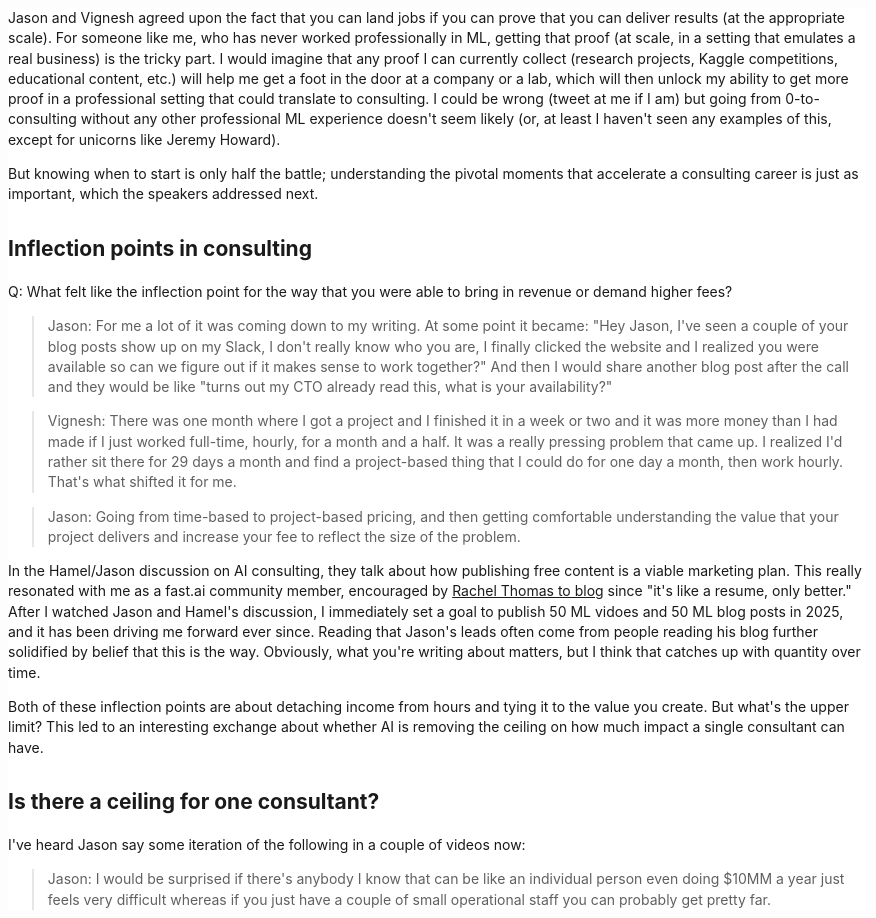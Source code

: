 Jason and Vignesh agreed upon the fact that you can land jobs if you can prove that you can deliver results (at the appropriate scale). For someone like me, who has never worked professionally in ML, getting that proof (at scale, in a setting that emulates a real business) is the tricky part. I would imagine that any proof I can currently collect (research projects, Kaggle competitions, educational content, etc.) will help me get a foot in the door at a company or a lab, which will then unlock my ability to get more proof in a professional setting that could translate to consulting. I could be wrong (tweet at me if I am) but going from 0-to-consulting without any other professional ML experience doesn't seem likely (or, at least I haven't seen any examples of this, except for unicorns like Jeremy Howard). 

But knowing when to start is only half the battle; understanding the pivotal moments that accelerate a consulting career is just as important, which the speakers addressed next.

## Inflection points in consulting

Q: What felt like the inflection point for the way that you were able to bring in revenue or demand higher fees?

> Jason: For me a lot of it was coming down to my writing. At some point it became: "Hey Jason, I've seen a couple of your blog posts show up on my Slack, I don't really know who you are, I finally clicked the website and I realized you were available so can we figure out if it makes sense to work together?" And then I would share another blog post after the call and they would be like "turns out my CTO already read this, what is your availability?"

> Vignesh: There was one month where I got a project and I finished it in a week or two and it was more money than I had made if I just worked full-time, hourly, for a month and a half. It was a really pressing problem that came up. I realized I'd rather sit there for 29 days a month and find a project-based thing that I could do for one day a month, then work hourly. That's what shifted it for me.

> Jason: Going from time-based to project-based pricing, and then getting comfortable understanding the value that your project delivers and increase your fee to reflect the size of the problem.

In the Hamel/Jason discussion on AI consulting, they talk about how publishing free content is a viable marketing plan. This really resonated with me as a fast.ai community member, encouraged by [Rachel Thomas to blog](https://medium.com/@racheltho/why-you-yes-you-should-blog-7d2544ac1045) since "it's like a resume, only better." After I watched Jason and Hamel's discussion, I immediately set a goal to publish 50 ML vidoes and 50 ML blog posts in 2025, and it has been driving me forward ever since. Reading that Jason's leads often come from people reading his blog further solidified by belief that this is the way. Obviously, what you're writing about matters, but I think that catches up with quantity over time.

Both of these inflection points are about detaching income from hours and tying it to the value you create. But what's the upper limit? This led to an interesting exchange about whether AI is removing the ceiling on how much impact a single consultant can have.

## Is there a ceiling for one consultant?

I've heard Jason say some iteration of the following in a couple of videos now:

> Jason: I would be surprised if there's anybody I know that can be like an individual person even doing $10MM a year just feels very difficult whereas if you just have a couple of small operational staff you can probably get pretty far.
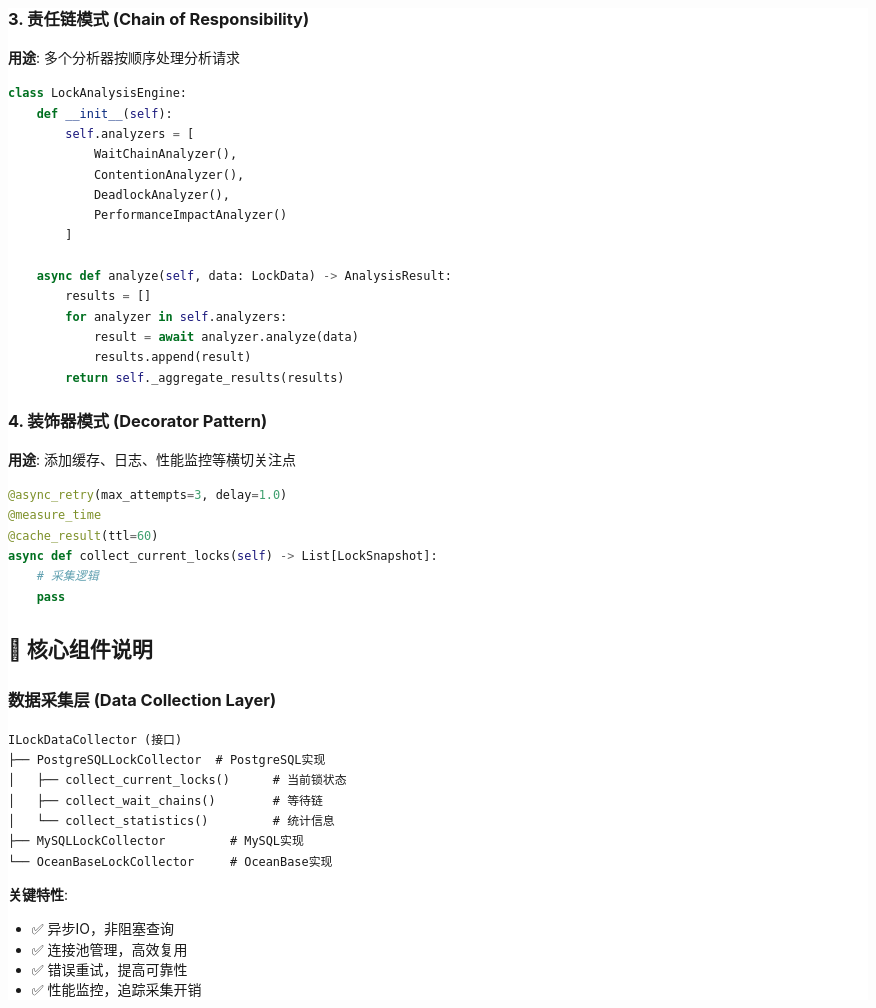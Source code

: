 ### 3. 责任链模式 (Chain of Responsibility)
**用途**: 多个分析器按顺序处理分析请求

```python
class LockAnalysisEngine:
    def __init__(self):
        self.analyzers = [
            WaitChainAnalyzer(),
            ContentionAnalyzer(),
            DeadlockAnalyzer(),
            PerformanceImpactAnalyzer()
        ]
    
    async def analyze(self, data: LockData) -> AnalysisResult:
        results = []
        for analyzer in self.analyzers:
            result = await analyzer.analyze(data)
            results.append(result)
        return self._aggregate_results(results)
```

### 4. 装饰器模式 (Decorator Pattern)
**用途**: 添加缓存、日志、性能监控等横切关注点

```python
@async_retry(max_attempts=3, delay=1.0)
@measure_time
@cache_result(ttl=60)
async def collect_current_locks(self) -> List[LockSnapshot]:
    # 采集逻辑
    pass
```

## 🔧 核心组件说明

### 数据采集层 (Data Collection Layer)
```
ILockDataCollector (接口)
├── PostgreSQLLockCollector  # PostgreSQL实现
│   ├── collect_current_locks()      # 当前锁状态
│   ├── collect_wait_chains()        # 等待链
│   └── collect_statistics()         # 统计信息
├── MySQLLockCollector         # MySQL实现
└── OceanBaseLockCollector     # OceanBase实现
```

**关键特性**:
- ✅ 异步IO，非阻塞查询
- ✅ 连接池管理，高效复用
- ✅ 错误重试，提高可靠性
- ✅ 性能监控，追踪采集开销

◆ ◆ ◆ ◆

Problem requirements> From the material above, reproduce everything verbatim except the pictures.

Task output>
Source code

: Jason and Vignesh agreed upon the fact that you can land jobs if you can prove that you can deliver results (at the appropriate scale). For someone like me, who has never worked professionally in ML, getting that proof (at scale, in a setting that emulates a real business) is the tricky part. I would imagine that any proof I can currently collect (research projects, Kaggle competitions, educational content, etc.) will help me get a foot in the door at a company or a lab, which will then unlock my ability to get more proof in a professional setting that could translate to consulting. I could be wrong (tweet at me if I am) but going from 0-to-consulting without any other professional ML experience doesn't seem likely (or, at least I haven't seen any examples of this, except for unicorns like Jeremy Howard). 

But knowing when to start is only half the battle; understanding the pivotal moments that accelerate a consulting career is just as important, which the speakers addressed next.

## Inflection points in consulting

Q: What felt like the inflection point for the way that you were able to bring in revenue or demand higher fees?

> Jason: For me a lot of it was coming down to my writing. At some point it became: "Hey Jason, I've seen a couple of your blog posts show up on my Slack, I don't really know who you are, I finally clicked the website and I realized you were available so can we figure out if it makes sense to work together?" And then I would share another blog post after the call and they would be like "turns out my CTO already read this, what is your availability?"

> Vignesh: There was one month where I got a project and I finished it in a week or two and it was more money than I had made if I just worked full-time, hourly, for a month and a half. It was a really pressing problem that came up. I realized I'd rather sit there for 29 days a month and find a project-based thing that I could do for one day a month, then work hourly. That's what shifted it for me.

> Jason: Going from time-based to project-based pricing, and then getting comfortable understanding the value that your project delivers and increase your fee to reflect the size of the problem.

In the Hamel/Jason discussion on AI consulting, they talk about how publishing free content is a viable marketing plan. This really resonated with me as a fast.ai community member, encouraged by [Rachel Thomas to blog](https://medium.com/@racheltho/why-you-yes-you-should-blog-7d2544ac1045) since "it's like a resume, only better." After I watched Jason and Hamel's discussion, I immediately set a goal to publish 50 ML vidoes and 50 ML blog posts in 2025, and it has been driving me forward ever since. Reading that Jason's leads often come from people reading his blog further solidified by belief that this is the way. Obviously, what you're writing about matters, but I think that catches up with quantity over time.

Both of these inflection points are about detaching income from hours and tying it to the value you create. But what's the upper limit? This led to an interesting exchange about whether AI is removing the ceiling on how much impact a single consultant can have.

## Is there a ceiling for one consultant?

I've heard Jason say some iteration of the following in a couple of videos now:

> Jason: I would be surprised if there's anybody I know that can be like an individual person even doing $10MM a year just feels very difficult whereas if you just have a couple of small operational staff you can probably get pretty far.
Source code

: ### 3. 责任链模式 (Chain of Responsibility)
**用途**: 多个分析器按顺序处理分析请求

```python
class LockAnalysisEngine:
    def __init__(self):
        self.analyzers = [
            WaitChainAnalyzer(),
            ContentionAnalyzer(),
            DeadlockAnalyzer(),
            PerformanceImpactAnalyzer()
        ]
    
    async def analyze(self, data: LockData) -> AnalysisResult:
        results = []
        for analyzer in self.analyzers:
            result = await analyzer.analyze(data)
            results.append(result)
        return self._aggregate_results(results)
```

### 4. 装饰器模式 (Decorator Pattern)
**用途**: 添加缓存、日志、性能监控等横切关注点

```python
@async_retry(max_attempts=3, delay=1.0)
@measure_time
@cache_result(ttl=60)
async def collect_current_locks(self) -> List[LockSnapshot]:
    # 采集逻辑
    pass
```

## 🔧 核心组件说明

### 数据采集层 (Data Collection Layer)
```
ILockDataCollector (接口)
├── PostgreSQLLockCollector  # PostgreSQL实现
│   ├── collect_current_locks()      # 当前锁状态
│   ├── collect_wait_chains()        # 等待链
│   └── collect_statistics()         # 统计信息
├── MySQLLockCollector         # MySQL实现
└── OceanBaseLockCollector     # OceanBase实现
```

**关键特性**:
- ✅ 异步IO，非阻塞查询
- ✅ 连接池管理，高效复用
- ✅ 错误重试，提高可靠性
- ✅ 性能监控，追踪采集开销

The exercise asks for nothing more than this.